[Saved data entries]

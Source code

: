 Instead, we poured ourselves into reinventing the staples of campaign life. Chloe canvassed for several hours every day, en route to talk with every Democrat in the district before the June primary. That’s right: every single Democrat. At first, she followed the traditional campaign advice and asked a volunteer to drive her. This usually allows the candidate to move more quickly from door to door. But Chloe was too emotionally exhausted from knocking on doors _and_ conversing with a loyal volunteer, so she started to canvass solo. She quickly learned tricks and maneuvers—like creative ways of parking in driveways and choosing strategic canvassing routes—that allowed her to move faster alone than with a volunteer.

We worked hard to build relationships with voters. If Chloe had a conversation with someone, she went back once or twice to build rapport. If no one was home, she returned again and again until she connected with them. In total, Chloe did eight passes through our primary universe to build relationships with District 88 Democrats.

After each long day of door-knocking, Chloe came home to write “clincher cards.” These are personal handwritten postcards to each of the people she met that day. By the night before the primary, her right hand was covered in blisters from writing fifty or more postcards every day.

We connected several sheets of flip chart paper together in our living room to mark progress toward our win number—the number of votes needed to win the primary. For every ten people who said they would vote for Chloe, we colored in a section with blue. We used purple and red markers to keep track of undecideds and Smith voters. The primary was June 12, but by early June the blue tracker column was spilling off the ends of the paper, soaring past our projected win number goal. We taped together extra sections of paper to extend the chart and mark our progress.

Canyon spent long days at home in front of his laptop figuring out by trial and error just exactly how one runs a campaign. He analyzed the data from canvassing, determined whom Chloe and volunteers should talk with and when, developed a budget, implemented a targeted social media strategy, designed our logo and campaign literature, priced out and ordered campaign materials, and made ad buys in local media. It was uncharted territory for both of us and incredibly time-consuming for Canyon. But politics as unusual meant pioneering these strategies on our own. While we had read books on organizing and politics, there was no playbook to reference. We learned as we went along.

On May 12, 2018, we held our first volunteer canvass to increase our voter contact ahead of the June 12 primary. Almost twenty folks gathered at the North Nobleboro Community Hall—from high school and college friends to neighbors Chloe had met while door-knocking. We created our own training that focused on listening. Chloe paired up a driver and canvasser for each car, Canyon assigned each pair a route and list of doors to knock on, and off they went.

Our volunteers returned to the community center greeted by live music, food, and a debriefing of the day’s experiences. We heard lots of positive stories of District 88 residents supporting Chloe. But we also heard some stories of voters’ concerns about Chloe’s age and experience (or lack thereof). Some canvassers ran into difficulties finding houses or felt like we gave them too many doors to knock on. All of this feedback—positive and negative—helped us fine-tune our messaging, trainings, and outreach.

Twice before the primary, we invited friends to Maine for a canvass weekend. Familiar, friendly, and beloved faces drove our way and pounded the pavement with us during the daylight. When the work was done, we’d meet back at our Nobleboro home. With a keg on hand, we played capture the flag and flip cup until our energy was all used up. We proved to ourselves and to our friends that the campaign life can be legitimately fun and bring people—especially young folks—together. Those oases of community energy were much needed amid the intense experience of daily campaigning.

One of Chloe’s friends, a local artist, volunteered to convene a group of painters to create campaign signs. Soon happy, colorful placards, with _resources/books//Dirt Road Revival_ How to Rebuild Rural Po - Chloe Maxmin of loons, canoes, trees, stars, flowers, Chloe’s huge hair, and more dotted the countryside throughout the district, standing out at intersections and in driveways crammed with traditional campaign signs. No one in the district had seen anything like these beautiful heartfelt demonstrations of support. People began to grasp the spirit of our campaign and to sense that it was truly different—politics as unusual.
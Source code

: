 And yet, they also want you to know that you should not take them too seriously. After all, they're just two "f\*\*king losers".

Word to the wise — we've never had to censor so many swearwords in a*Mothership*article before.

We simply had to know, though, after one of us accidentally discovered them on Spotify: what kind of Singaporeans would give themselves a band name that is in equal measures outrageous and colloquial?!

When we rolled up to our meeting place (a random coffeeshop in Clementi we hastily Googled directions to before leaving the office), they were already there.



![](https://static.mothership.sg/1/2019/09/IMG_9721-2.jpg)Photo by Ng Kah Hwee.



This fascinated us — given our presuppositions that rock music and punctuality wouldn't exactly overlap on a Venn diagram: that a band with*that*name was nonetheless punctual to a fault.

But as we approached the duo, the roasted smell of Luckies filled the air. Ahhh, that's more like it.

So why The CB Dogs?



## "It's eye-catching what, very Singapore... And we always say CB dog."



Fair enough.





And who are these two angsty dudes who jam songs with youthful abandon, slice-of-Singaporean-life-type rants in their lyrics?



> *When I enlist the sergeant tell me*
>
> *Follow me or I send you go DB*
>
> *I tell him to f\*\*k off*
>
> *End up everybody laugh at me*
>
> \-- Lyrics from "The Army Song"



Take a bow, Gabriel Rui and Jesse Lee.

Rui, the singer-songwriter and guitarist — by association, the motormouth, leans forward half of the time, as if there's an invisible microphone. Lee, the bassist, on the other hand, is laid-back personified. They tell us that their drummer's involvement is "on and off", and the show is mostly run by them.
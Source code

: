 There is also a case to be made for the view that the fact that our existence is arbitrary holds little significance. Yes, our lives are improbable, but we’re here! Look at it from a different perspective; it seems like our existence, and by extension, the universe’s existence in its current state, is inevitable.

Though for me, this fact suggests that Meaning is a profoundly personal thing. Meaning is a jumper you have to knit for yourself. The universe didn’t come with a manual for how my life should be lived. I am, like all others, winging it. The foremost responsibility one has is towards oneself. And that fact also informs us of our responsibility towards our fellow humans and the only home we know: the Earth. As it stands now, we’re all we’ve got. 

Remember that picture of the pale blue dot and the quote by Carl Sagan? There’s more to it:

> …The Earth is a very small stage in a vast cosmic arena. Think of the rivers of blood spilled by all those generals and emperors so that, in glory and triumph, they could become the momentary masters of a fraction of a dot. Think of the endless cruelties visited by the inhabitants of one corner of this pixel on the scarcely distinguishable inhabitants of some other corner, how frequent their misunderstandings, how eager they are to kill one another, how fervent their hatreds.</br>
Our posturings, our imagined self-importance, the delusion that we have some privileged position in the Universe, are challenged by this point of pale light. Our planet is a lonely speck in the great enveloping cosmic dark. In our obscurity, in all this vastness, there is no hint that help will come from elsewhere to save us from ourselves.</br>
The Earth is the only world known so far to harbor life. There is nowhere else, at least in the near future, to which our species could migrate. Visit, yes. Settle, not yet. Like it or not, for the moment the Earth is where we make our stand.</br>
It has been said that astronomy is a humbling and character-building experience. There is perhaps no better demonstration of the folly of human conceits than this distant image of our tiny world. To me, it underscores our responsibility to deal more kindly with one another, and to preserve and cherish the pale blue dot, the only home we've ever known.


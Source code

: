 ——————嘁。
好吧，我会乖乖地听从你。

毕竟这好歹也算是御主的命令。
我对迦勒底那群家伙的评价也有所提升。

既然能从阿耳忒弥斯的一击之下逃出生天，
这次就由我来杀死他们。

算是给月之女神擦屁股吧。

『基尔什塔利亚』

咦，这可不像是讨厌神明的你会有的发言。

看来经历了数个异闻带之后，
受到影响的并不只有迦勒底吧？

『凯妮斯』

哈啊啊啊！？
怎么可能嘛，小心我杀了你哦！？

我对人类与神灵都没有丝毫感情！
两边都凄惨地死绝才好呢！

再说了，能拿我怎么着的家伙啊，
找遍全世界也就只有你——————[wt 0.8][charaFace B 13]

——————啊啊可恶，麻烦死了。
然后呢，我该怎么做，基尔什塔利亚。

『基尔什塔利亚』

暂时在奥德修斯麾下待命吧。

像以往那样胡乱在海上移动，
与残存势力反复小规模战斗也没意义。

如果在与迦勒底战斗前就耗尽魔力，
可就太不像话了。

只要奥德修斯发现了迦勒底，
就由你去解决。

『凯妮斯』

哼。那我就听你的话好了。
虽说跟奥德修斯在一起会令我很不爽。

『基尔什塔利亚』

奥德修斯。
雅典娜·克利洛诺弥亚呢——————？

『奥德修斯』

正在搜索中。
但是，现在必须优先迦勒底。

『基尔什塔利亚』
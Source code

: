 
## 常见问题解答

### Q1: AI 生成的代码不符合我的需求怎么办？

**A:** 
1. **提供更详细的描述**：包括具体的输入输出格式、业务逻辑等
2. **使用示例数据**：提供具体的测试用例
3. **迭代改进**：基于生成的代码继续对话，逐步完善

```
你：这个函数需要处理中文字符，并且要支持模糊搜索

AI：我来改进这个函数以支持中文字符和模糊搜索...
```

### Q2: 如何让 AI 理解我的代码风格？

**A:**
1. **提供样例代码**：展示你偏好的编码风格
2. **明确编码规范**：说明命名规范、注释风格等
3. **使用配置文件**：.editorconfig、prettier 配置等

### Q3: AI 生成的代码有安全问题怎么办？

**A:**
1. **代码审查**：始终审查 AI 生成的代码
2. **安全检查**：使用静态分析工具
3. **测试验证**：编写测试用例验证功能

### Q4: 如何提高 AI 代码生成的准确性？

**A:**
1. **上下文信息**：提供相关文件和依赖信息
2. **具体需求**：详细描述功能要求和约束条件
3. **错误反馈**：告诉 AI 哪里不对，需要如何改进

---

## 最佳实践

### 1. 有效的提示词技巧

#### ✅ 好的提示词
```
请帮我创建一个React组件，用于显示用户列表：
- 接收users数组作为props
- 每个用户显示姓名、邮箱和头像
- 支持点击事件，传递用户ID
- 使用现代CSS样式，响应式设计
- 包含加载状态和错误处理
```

- Problem requirements -
Take the line above containing "雅典娜·克利洛诺弥亚呢——————？", the line containing "3. **测试验证**：编写测试用例验证功能", and all lines in between, and copy them exactly without anything else.

- Written response -
雅典娜·克利洛诺弥亚呢——————？

『奥德修斯』

正在搜索中。
但是，现在必须优先迦勒底。

『基尔什塔利亚』
Source code

: 
## 常见问题解答

### Q1: AI 生成的代码不符合我的需求怎么办？

**A:** 
1. **提供更详细的描述**：包括具体的输入输出格式、业务逻辑等
2. **使用示例数据**：提供具体的测试用例
3. **迭代改进**：基于生成的代码继续对话，逐步完善

```
你：这个函数需要处理中文字符，并且要支持模糊搜索

AI：我来改进这个函数以支持中文字符和模糊搜索...
```

### Q2: 如何让 AI 理解我的代码风格？

**A:**
1. **提供样例代码**：展示你偏好的编码风格
2. **明确编码规范**：说明命名规范、注释风格等
3. **使用配置文件**：.editorconfig、prettier 配置等

### Q3: AI 生成的代码有安全问题怎么办？

**A:**
1. **代码审查**：始终审查 AI 生成的代码
2. **安全检查**：使用静态分析工具
3. **测试验证**：编写测试用例验证功能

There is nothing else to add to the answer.